If you are walking this weekend along the East River in New York City, you might notice something different: waterfalls. There are four of them as you head downstream. They range from 90 to 120 feet tall, and are made of more than 270 tons of scaffolding. One is underneath the Brooklyn Bridge.

It's New York's largest public art project since Cristo's "The Gates" two years ago in Central Park. At dawn on Thursday, the waterfalls just turned on -- no crowds, no ribbon-cutting.

This weekend, many folks are taking them in for the first time. We wanted to get a taste of their reactions. But first we spoke with the artist himself:

Olafur Eliasson: My name is Olafur Eliasson. I am the artist who created the waterfalls here in New York.

I wanted to integrate the water into the city. I didn't want to create a feeling that the waterfall just kind of flew in and was dropped on a neutral platform like a pedestal.
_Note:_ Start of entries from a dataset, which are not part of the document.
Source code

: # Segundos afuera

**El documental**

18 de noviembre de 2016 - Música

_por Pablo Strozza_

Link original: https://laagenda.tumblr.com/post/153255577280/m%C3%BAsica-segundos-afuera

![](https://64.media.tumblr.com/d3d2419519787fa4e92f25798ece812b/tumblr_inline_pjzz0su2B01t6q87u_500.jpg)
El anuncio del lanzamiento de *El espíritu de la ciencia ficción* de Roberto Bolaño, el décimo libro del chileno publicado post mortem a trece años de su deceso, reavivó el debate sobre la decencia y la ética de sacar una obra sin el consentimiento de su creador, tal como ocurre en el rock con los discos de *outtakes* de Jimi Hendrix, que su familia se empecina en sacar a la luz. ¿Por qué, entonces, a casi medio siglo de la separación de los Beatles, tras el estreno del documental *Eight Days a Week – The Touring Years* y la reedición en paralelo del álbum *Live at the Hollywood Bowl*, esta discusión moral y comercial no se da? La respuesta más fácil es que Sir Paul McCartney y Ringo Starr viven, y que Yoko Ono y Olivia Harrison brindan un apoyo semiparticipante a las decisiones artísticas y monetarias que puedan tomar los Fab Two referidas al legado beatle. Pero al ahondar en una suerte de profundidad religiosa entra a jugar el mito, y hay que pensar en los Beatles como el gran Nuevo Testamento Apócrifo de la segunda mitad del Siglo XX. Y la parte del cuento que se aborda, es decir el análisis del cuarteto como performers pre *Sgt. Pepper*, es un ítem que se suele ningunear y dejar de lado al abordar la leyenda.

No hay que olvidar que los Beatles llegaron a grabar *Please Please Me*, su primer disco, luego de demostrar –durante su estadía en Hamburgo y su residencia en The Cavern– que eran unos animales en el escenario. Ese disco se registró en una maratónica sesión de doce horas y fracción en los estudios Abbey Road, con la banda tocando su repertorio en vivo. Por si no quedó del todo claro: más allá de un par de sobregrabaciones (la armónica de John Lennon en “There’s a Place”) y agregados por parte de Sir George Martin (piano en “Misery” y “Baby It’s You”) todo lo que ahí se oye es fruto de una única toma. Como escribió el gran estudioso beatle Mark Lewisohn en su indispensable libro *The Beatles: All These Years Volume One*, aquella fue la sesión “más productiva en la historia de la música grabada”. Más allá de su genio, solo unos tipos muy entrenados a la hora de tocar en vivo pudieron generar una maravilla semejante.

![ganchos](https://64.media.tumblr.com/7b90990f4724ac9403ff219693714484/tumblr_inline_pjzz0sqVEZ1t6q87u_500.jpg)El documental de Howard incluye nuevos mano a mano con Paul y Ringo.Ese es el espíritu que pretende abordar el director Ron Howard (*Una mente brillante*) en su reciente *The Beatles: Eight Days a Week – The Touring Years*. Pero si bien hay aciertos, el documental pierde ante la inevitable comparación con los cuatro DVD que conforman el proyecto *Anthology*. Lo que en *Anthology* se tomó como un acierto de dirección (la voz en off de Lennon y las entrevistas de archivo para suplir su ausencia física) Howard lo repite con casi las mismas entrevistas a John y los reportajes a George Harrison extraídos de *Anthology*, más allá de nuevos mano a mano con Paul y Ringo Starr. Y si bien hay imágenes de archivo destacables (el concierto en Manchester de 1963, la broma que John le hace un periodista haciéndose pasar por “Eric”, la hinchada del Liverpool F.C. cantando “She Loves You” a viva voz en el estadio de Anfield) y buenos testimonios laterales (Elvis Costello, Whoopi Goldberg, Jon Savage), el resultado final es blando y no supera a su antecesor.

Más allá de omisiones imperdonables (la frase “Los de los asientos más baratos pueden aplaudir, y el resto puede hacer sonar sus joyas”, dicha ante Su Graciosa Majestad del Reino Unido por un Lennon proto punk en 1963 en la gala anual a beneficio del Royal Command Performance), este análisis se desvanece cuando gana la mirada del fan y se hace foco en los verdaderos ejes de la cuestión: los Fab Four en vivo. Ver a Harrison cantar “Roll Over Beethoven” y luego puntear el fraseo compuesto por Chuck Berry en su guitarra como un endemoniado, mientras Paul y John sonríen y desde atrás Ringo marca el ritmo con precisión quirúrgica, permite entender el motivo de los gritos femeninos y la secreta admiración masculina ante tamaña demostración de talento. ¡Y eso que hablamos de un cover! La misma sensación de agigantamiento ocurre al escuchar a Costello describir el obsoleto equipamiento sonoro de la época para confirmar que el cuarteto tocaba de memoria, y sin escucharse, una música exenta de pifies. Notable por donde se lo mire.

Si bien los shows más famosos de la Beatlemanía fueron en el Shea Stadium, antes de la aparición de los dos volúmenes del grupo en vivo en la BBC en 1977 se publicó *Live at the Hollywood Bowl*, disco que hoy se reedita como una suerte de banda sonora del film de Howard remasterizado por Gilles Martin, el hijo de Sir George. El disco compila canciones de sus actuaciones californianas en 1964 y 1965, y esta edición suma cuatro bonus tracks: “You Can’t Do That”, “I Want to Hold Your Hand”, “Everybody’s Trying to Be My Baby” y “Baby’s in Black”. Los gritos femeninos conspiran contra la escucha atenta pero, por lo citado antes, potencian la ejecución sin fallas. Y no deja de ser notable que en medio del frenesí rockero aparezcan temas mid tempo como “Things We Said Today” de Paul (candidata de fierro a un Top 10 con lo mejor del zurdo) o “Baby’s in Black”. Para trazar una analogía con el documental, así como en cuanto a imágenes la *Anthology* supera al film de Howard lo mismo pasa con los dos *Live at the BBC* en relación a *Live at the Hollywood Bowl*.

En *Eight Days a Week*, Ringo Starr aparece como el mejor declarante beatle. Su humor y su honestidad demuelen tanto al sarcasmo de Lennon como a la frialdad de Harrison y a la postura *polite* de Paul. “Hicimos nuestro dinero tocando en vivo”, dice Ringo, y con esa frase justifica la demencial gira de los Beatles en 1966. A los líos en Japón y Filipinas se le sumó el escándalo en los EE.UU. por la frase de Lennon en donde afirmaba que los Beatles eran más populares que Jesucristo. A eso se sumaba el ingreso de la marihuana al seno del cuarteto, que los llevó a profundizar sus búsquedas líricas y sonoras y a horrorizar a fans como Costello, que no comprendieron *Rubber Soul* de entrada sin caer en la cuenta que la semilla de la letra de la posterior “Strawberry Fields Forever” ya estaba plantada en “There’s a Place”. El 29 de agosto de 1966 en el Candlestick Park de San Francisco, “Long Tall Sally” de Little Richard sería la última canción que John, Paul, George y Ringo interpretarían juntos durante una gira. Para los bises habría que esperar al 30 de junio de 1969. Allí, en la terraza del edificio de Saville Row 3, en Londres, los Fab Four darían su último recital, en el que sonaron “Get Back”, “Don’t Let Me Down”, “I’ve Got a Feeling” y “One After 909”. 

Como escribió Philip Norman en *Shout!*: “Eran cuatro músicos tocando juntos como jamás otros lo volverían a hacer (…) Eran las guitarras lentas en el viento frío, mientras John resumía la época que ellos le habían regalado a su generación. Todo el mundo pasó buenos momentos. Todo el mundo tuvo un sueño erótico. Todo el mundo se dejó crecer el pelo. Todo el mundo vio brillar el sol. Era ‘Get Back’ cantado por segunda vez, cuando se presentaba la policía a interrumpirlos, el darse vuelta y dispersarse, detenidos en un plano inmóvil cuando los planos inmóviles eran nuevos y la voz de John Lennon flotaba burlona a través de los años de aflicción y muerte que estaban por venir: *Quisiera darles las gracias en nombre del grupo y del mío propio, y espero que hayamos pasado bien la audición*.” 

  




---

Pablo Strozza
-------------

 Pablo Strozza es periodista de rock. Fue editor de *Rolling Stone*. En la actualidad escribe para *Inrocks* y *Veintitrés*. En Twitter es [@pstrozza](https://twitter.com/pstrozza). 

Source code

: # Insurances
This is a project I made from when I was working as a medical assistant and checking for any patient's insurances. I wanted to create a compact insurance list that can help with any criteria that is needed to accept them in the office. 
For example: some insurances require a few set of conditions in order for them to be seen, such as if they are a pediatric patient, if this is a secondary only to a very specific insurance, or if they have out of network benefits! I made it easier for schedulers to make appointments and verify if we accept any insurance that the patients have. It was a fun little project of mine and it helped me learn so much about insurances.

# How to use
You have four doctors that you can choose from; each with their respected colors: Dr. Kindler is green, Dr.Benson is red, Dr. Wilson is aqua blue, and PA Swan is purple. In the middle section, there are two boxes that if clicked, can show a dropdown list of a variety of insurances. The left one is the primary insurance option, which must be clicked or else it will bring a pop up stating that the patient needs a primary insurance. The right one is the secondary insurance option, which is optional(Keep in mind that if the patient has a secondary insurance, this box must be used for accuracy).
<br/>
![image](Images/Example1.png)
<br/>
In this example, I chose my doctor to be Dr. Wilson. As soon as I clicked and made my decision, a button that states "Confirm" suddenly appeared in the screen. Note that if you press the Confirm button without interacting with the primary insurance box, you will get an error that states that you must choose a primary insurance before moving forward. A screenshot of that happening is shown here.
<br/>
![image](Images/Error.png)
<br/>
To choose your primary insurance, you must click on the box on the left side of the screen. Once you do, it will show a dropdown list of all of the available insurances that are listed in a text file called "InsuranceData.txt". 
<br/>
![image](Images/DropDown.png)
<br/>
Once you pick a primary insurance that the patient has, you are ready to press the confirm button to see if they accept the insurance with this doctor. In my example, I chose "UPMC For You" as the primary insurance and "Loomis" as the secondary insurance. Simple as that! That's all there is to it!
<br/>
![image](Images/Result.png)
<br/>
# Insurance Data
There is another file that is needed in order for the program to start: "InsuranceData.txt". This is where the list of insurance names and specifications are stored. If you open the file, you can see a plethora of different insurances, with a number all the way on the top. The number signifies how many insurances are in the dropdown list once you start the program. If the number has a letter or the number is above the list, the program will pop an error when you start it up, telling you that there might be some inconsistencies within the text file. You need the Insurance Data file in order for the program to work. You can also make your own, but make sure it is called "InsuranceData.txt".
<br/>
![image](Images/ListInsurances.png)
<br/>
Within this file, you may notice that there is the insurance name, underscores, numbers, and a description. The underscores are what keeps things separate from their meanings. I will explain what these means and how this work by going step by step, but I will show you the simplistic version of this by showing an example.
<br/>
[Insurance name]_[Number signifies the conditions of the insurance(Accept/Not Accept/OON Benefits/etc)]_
So that's why I worked a bit on finding these four sites, which would have a kind of a narrative or an individual story of sort.

The space around the Lower Manhattan -- between Brooklyn and Lower Manhattan and Governors Island -- that space has a history of being kind of looked across. Nobody would look at that space as a kind of positive space. Everyone looks across it and takes it for granted, almost.

When I saw a boat going through the river, and when I looked at the water, essentially, I realized that one of the elements that would add depth to this space -- one of the elements that would take it away from being a representation or a picture and make it actually three-dimensional, make it something that would take time to engage in -- is the time it takes for the water to run.

I look at it as a project, and a project is obviously like a dialogue. I say something, and then the city says something back, then I say something, or somebody else takes part in that dialogue. So I don't think that permanence or leaving the waterfalls up is necessarily any better.